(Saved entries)
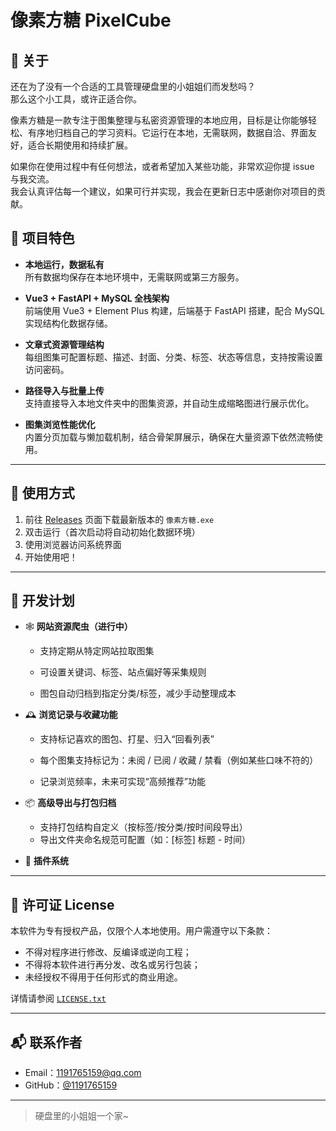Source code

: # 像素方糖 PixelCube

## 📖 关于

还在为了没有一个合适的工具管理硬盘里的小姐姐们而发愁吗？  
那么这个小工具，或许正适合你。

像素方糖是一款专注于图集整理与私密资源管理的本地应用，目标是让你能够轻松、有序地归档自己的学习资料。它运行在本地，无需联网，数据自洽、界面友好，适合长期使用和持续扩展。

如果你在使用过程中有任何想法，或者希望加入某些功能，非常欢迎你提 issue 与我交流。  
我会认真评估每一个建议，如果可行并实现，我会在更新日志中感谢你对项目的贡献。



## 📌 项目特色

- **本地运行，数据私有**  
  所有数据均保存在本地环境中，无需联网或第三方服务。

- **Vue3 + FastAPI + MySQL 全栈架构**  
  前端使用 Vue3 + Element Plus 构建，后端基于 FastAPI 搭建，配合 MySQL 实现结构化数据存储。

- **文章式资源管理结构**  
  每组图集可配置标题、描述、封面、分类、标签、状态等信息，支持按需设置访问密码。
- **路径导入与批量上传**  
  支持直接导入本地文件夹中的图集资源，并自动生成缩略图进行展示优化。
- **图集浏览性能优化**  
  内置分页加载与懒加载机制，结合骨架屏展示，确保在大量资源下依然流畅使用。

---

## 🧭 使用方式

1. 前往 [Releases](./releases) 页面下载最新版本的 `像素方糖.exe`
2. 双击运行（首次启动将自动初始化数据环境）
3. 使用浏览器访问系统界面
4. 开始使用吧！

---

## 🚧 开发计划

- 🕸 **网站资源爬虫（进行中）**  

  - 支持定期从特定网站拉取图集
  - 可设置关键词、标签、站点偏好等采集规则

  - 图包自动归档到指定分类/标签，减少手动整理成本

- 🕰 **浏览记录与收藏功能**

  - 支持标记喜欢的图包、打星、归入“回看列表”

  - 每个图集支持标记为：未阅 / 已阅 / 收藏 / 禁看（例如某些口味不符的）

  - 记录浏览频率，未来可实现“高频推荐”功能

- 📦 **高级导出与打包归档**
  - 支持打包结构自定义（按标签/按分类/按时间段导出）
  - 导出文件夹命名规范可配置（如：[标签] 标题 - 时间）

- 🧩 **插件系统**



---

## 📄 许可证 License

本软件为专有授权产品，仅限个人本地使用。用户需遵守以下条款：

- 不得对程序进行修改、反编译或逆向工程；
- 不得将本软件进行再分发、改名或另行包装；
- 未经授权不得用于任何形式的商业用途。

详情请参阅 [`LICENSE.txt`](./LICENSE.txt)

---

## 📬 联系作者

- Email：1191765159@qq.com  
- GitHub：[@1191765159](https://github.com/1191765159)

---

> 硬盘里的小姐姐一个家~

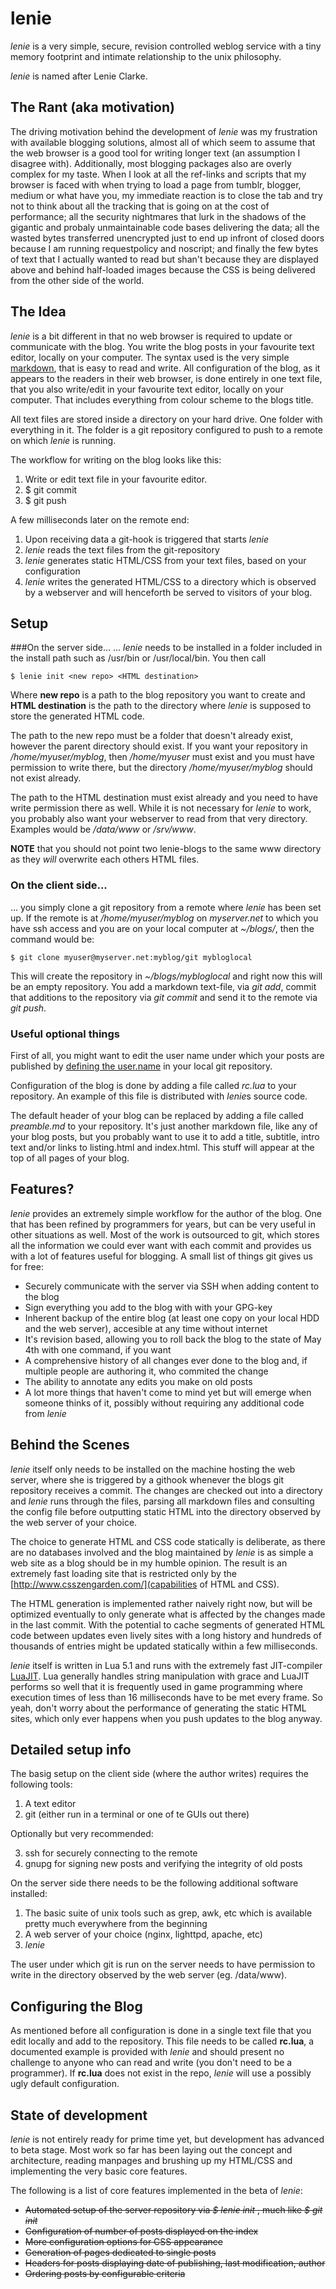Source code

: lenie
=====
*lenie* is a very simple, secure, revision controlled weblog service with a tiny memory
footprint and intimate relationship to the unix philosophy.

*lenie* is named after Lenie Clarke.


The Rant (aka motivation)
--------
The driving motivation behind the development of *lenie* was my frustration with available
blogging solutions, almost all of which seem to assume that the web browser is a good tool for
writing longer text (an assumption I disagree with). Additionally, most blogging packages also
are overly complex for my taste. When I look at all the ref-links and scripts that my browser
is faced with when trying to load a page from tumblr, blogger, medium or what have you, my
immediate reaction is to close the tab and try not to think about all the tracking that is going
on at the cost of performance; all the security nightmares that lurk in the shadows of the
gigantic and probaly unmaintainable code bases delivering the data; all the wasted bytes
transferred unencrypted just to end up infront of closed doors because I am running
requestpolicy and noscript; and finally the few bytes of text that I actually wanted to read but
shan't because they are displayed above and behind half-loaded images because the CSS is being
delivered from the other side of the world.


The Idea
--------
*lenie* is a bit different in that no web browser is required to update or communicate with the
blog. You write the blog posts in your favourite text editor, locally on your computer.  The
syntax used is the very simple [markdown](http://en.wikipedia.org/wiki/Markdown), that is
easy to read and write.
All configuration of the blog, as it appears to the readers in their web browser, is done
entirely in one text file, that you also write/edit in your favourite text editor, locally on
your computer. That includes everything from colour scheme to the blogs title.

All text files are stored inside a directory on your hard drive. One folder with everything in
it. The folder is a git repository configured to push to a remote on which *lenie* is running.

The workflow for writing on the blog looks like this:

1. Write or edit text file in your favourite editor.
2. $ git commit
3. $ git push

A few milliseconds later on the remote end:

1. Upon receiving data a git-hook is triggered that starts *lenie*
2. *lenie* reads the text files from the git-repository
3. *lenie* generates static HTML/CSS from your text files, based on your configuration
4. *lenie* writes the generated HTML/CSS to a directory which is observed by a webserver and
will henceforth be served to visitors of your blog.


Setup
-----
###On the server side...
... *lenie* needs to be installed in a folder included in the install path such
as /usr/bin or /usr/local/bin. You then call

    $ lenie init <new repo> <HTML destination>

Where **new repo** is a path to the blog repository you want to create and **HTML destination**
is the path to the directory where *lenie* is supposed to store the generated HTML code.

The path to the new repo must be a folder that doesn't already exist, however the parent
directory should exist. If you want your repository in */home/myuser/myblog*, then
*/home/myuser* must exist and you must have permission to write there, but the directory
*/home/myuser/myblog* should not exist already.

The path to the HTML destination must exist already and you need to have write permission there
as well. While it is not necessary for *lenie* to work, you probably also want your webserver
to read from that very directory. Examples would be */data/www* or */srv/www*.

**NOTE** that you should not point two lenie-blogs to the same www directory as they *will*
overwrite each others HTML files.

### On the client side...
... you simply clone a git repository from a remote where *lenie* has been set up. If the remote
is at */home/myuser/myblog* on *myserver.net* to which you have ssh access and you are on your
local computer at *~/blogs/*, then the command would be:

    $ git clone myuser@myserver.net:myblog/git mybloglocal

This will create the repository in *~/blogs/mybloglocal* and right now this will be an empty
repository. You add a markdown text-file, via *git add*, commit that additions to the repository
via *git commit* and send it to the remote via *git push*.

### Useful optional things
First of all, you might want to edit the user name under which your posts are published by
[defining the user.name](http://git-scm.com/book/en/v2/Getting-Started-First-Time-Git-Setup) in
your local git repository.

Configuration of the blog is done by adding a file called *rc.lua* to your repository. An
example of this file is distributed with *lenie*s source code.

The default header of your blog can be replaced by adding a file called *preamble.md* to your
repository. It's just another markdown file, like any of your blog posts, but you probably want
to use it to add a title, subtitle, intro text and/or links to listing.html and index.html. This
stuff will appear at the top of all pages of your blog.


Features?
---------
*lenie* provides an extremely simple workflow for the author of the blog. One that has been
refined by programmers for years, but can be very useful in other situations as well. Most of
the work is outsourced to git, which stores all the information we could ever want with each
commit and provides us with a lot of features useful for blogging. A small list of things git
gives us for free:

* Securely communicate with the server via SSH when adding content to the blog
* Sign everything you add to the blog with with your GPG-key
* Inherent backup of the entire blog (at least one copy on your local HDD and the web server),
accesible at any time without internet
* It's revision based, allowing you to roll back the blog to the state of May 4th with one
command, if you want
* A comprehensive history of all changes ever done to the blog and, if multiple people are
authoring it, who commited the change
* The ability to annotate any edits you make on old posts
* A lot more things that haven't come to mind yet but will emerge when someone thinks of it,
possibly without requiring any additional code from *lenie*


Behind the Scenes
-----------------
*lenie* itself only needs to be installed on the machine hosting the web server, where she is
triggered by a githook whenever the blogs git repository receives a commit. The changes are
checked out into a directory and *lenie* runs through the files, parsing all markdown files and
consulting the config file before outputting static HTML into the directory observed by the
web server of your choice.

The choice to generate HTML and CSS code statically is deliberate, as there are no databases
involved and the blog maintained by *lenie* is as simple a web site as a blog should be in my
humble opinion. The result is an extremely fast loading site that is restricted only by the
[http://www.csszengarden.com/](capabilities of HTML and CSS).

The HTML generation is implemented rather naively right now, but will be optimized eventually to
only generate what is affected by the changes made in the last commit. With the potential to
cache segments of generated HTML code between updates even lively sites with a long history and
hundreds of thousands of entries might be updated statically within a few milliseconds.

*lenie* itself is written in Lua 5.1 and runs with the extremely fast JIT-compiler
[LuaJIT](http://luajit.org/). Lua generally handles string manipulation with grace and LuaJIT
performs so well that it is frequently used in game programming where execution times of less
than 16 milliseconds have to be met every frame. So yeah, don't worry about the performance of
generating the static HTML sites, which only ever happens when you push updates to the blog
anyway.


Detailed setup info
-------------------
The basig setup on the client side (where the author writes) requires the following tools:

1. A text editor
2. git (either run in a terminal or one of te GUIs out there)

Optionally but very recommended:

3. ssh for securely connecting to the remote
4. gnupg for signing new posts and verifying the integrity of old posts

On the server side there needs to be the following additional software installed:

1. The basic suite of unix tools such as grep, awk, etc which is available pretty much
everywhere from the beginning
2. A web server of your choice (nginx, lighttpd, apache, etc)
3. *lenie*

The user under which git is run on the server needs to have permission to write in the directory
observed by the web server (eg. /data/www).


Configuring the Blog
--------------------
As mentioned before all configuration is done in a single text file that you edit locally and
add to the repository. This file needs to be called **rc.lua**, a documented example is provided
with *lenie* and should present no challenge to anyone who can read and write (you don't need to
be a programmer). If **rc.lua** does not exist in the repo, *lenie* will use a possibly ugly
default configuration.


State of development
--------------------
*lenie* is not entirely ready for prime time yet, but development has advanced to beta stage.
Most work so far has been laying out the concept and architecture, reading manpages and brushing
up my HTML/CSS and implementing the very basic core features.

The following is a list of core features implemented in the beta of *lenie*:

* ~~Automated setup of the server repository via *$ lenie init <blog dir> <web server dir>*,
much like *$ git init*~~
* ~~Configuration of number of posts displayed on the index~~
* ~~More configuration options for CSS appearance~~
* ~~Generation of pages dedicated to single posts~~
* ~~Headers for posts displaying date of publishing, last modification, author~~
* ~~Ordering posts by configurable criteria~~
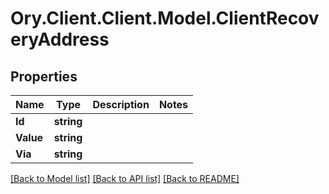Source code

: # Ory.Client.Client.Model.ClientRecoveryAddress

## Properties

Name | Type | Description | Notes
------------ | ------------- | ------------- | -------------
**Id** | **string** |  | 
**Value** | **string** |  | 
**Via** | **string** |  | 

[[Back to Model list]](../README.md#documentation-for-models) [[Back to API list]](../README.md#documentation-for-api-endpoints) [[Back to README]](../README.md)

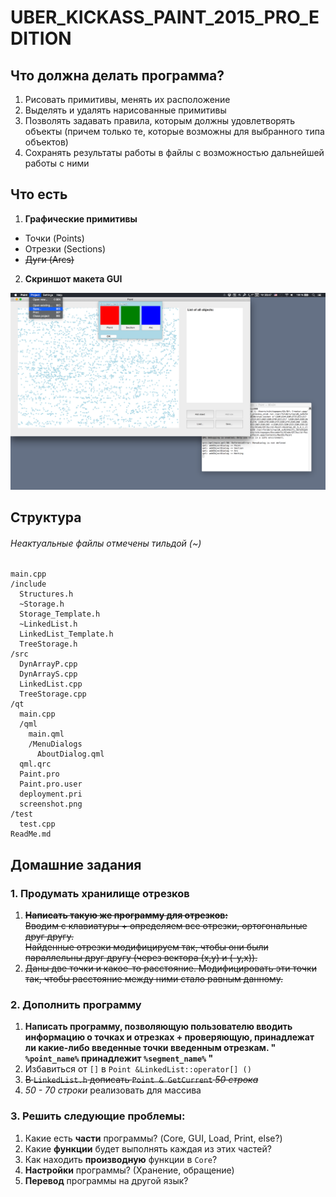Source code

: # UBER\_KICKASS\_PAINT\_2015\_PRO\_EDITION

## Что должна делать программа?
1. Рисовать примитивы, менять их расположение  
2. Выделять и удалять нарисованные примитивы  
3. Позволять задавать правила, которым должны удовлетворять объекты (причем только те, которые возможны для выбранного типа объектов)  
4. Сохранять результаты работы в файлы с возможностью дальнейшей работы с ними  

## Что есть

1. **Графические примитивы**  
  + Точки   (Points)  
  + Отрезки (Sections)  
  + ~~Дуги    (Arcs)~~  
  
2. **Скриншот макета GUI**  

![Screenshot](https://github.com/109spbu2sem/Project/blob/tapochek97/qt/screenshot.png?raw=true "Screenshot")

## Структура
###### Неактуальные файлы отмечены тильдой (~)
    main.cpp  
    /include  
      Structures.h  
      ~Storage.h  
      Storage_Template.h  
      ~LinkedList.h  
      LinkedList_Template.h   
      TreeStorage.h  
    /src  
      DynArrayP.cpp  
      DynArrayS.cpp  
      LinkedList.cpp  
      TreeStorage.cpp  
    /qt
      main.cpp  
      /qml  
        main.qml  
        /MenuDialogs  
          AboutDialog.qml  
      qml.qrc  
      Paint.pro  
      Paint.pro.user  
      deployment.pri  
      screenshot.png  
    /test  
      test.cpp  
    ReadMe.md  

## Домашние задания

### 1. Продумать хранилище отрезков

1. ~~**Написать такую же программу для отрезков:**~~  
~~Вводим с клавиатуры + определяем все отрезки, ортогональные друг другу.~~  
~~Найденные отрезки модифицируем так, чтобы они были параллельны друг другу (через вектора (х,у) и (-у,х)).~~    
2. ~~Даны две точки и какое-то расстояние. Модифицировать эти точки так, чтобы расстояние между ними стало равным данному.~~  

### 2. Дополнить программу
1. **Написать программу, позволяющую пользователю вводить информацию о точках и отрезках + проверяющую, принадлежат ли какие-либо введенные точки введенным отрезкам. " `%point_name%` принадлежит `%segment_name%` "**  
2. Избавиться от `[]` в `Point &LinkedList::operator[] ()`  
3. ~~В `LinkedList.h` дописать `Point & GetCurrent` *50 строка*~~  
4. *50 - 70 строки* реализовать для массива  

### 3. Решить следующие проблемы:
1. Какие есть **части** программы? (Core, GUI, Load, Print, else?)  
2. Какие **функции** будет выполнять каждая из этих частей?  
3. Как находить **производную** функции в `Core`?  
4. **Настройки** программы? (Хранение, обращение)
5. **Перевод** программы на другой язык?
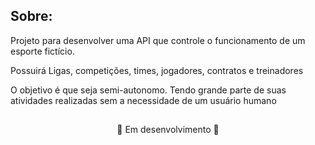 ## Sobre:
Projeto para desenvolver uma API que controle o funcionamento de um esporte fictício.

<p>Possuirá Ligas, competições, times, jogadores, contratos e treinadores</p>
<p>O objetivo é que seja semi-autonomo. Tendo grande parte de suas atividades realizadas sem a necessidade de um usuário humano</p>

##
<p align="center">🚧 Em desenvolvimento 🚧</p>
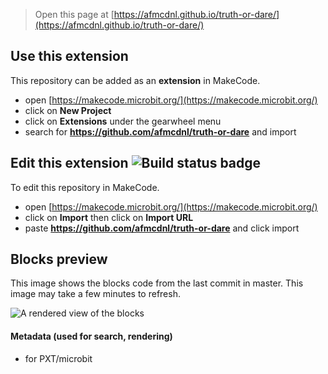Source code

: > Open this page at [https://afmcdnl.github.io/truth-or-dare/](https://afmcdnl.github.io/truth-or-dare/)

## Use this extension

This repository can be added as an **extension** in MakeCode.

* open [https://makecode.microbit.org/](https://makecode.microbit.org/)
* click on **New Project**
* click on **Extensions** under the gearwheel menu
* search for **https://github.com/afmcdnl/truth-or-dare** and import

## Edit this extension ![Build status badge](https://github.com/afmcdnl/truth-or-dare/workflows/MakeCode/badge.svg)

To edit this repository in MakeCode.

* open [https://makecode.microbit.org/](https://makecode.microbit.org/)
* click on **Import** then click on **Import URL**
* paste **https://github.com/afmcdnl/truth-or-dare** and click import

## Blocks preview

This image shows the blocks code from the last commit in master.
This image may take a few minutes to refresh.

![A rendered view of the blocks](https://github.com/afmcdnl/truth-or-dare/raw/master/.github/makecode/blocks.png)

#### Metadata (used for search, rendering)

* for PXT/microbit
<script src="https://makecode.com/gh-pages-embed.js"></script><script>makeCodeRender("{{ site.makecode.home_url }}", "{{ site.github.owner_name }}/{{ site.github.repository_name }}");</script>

→ Problem description: Repeat the data verbatim through the "- 不得对程序进行修改、反编译或逆向工程；" line, no pictures.

→ Finished exercise:
Source code

: # 像素方糖 PixelCube

## 📖 关于

还在为了没有一个合适的工具管理硬盘里的小姐姐们而发愁吗？  
那么这个小工具，或许正适合你。

像素方糖是一款专注于图集整理与私密资源管理的本地应用，目标是让你能够轻松、有序地归档自己的学习资料。它运行在本地，无需联网，数据自洽、界面友好，适合长期使用和持续扩展。

如果你在使用过程中有任何想法，或者希望加入某些功能，非常欢迎你提 issue 与我交流。  
我会认真评估每一个建议，如果可行并实现，我会在更新日志中感谢你对项目的贡献。



## 📌 项目特色

- **本地运行，数据私有**  
  所有数据均保存在本地环境中，无需联网或第三方服务。

- **Vue3 + FastAPI + MySQL 全栈架构**  
  前端使用 Vue3 + Element Plus 构建，后端基于 FastAPI 搭建，配合 MySQL 实现结构化数据存储。

- **文章式资源管理结构**  
  每组图集可配置标题、描述、封面、分类、标签、状态等信息，支持按需设置访问密码。
- **路径导入与批量上传**  
  支持直接导入本地文件夹中的图集资源，并自动生成缩略图进行展示优化。
- **图集浏览性能优化**  
  内置分页加载与懒加载机制，结合骨架屏展示，确保在大量资源下依然流畅使用。

---

## 🧭 使用方式

1. 前往 [Releases](./releases) 页面下载最新版本的 `像素方糖.exe`
2. 双击运行（首次启动将自动初始化数据环境）
3. 使用浏览器访问系统界面
4. 开始使用吧！

---

## 🚧 开发计划

- 🕸 **网站资源爬虫（进行中）**  

  - 支持定期从特定网站拉取图集
  - 可设置关键词、标签、站点偏好等采集规则

  - 图包自动归档到指定分类/标签，减少手动整理成本

- 🕰 **浏览记录与收藏功能**

  - 支持标记喜欢的图包、打星、归入“回看列表”

  - 每个图集支持标记为：未阅 / 已阅 / 收藏 / 禁看（例如某些口味不符的）

  - 记录浏览频率，未来可实现“高频推荐”功能

- 📦 **高级导出与打包归档**
  - 支持打包结构自定义（按标签/按分类/按时间段导出）
  - 导出文件夹命名规范可配置（如：[标签] 标题 - 时间）

- 🧩 **插件系统**



---

## 📄 许可证 License

本软件为专有授权产品，仅限个人本地使用。用户需遵守以下条款：

- 不得对程序进行修改、反编译或逆向工程；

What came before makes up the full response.